Re: [PATCH v1 2/2] vfio/pci: Emulate PASID/PRI capability for VFs
From: Alex Williamson
Date: Fri Apr 03 2020 - 13:26:01 EST
On Fri, 3 Apr 2020 07:53:55 +0000
"Liu, Yi L" <yi.l.liu@xxxxxxxxx> wrote:
> Hi Alex,
>
> > From: Alex Williamson <alex.williamson@xxxxxxxxxx>
> > Sent: Friday, April 3, 2020 7:00 AM
> > To: Liu, Yi L <yi.l.liu@xxxxxxxxx>
> > Subject: Re: [PATCH v1 2/2] vfio/pci: Emulate PASID/PRI capability for VFs
> >
> > On Sun, 22 Mar 2020 05:33:14 -0700
> > "Liu, Yi L" <yi.l.liu@xxxxxxxxx> wrote:
> >
> > > From: Liu Yi L <yi.l.liu@xxxxxxxxx>
> > >
> > > Per PCIe r5.0, sec 9.3.7.14, if a PF implements the PASID Capability, the
> > > PF PASID configuration is shared by its VFs. VFs must not implement their
> > > own PASID Capability.
> > >
> > > Per PCIe r5.0, sec 9.3.7.11, VFs must not implement the PRI Capability. If
> > > the PF implements PRI, it is shared by the VFs.
> > >
> > > On bare metal, it has been fixed by below efforts.
> > > to PASID/PRI are
> > > https://lkml.org/lkml/2019/9/5/996
> > > https://lkml.org/lkml/2019/9/5/995
> > >
> > > This patch adds emulated PASID/PRI capabilities for VFs when assigned to
> > > VMs via vfio-pci driver.
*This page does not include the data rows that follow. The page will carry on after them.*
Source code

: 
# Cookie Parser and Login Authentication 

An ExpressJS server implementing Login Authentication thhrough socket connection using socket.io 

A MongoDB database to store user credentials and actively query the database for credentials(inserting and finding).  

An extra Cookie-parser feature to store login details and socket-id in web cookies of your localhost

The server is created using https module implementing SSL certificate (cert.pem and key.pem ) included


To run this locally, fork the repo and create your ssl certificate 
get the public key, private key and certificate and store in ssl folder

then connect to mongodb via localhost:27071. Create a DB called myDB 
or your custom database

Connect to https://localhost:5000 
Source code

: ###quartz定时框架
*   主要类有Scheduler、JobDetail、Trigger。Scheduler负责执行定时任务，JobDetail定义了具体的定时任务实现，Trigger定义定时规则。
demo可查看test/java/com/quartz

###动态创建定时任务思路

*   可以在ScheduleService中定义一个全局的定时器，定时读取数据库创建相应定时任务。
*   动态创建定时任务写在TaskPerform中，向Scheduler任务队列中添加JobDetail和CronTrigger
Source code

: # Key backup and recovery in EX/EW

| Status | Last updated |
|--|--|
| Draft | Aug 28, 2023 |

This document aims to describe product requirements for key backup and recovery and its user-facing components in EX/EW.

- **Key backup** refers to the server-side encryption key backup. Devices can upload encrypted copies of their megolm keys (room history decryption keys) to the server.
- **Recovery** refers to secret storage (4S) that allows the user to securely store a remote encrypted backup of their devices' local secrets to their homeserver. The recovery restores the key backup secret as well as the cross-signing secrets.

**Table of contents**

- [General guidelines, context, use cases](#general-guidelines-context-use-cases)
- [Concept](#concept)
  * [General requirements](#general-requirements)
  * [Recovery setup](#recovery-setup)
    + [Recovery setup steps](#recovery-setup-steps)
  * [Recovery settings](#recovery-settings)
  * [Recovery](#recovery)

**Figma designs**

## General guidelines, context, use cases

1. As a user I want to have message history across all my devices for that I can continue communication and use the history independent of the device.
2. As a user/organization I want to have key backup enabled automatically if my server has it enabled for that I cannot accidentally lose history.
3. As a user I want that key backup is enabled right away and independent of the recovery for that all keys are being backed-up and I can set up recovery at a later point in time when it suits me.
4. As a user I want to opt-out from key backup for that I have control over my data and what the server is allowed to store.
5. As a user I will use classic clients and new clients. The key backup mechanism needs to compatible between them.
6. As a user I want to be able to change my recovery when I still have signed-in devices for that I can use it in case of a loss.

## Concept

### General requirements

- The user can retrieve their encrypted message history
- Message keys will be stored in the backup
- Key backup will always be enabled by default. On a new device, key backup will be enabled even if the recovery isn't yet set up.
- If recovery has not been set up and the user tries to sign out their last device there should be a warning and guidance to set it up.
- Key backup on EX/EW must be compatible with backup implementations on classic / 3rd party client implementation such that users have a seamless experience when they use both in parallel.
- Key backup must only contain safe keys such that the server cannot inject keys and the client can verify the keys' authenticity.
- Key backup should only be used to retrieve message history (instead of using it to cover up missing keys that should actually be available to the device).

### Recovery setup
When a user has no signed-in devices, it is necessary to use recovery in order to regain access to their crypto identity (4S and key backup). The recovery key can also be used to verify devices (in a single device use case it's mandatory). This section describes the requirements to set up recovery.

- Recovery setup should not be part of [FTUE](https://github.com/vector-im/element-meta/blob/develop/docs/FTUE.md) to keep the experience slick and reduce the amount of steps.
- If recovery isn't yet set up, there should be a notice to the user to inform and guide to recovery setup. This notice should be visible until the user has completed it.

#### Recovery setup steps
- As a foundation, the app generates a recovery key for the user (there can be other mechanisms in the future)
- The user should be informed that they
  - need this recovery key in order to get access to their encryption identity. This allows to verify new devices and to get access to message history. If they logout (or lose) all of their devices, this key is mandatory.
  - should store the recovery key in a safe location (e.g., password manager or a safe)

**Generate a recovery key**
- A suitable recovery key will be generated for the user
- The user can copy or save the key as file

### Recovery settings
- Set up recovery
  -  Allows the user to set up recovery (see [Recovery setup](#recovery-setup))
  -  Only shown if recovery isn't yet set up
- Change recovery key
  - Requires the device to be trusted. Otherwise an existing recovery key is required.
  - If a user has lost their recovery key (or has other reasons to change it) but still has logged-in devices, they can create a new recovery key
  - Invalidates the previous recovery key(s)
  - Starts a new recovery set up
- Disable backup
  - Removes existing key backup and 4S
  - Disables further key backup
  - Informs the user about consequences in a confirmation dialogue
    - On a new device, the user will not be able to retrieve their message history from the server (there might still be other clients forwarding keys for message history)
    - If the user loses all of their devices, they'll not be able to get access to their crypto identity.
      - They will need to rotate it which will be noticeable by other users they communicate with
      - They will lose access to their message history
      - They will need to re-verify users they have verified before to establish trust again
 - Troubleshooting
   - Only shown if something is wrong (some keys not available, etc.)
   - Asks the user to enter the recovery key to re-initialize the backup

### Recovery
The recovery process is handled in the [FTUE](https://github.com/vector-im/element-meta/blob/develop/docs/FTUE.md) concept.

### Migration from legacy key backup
This is required for enabling vSVA on pass-through
> > > VFs as VFs have no PASID/PRI capability structure in its configure space.
> > >
> > > Cc: Kevin Tian <kevin.tian@xxxxxxxxx>
> > > CC: Jacob Pan <jacob.jun.pan@xxxxxxxxxxxxxxx>
> > > Cc: Alex Williamson <alex.williamson@xxxxxxxxxx>
> > > Cc: Eric Auger <eric.auger@xxxxxxxxxx>
> > > Cc: Jean-Philippe Brucker <jean-philippe@xxxxxxxxxx>
> > > Signed-off-by: Liu Yi L <yi.l.liu@xxxxxxxxx>
> > > ---
> > > drivers/vfio/pci/vfio_pci_config.c | 325
> > ++++++++++++++++++++++++++++++++++++-
> > > 1 file changed, 323 insertions(+), 2 deletions(-)
> > >
> > > diff --git a/drivers/vfio/pci/vfio_pci_config.c b/drivers/vfio/pci/vfio_pci_config.c
> > > index 4b9af99..84b4ea0 100644
> > > --- a/drivers/vfio/pci/vfio_pci_config.c
> > > +++ b/drivers/vfio/pci/vfio_pci_config.c
> > > @@ -1509,11 +1509,304 @@ static int vfio_cap_init(struct vfio_pci_device *vdev)
> > > return 0;
> > > }
> > >
> > > +static int vfio_fill_custom_vconfig_bytes(struct vfio_pci_device *vdev,
> > > + int offset, uint8_t *data, int size)
> > > +{
> > > + int ret = 0, data_offset = 0;
> > > +
> > > + while (size) {
> > > + int filled;
> > > +
> > > + if (size >= 4 && !(offset % 4)) {
> > > + __le32 *dwordp = (__le32 *)&vdev->vconfig[offset];
> > > + u32 dword;
> > > +
> > > + memcpy(&dword, data + data_offset, 4);
> > > + *dwordp = cpu_to_le32(dword);
> >
> > Why wouldn't we do:
> >
> > *dwordp = cpu_to_le32(*(u32 *)(data + data_offset));
> >
> > or better yet, increment data on each iteration for:
> >
> > *dwordp = cpu_to_le32(*(u32 *)data);
>
> I'll refine it.
>
> > vfio_fill_vconfig_bytes() does almost this same thing, getting
> > the data
> > from config space rather than a buffer, so please figure out how to
> > avoid duplicating the logic.
>
> This patch is to emulate the PASID/PRI capability for VF. And per
> my understanding, the cap data from PF's config space cannot be
> filled to VF's vconfig directly. Take the control register in PASID
> capability structure as an example. If PASID cap is enabled in PF,
> the PASID enable bit in the control register will be set. If the cap
> data is filled to VF's vconfig directly, then guest will see a default
> enabled PASID capability in the VF. I guess it is not good. But, I may
> be wrong. If no such requirement, I can use vfio_fill_vconfig_bytes()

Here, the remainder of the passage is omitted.